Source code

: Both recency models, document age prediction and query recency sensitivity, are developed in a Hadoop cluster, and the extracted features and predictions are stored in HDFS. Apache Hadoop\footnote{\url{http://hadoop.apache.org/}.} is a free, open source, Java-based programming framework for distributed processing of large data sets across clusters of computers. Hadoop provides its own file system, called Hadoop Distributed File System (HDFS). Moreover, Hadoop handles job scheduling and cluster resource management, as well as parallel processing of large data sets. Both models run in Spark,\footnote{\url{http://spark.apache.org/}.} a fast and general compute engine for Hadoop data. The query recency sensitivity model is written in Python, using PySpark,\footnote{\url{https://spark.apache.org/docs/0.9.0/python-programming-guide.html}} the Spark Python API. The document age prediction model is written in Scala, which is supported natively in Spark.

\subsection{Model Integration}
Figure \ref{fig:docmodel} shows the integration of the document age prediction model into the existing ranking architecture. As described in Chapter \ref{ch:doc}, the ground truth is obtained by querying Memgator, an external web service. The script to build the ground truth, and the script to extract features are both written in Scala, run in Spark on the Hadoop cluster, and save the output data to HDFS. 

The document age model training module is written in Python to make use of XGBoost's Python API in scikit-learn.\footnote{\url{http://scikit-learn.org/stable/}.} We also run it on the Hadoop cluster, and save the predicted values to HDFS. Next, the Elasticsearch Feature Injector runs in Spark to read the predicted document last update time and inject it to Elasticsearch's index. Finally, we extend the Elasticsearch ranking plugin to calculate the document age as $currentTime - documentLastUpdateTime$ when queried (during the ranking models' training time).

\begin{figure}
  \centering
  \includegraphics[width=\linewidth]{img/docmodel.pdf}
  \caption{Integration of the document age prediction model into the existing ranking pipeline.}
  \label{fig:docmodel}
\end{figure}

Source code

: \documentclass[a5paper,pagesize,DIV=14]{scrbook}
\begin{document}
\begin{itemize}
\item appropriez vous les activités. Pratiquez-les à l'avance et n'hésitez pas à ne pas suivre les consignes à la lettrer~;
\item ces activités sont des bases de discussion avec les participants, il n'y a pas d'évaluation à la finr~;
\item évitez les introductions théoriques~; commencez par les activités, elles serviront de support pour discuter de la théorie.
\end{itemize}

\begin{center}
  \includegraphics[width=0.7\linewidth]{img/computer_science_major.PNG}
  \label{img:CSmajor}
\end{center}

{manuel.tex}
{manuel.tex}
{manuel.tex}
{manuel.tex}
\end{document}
***
Within the material, find all lines that hold the word "label" and show them.

#### Exercise output:
  \label{fig:docmodel}
  \label{img:CSmajor}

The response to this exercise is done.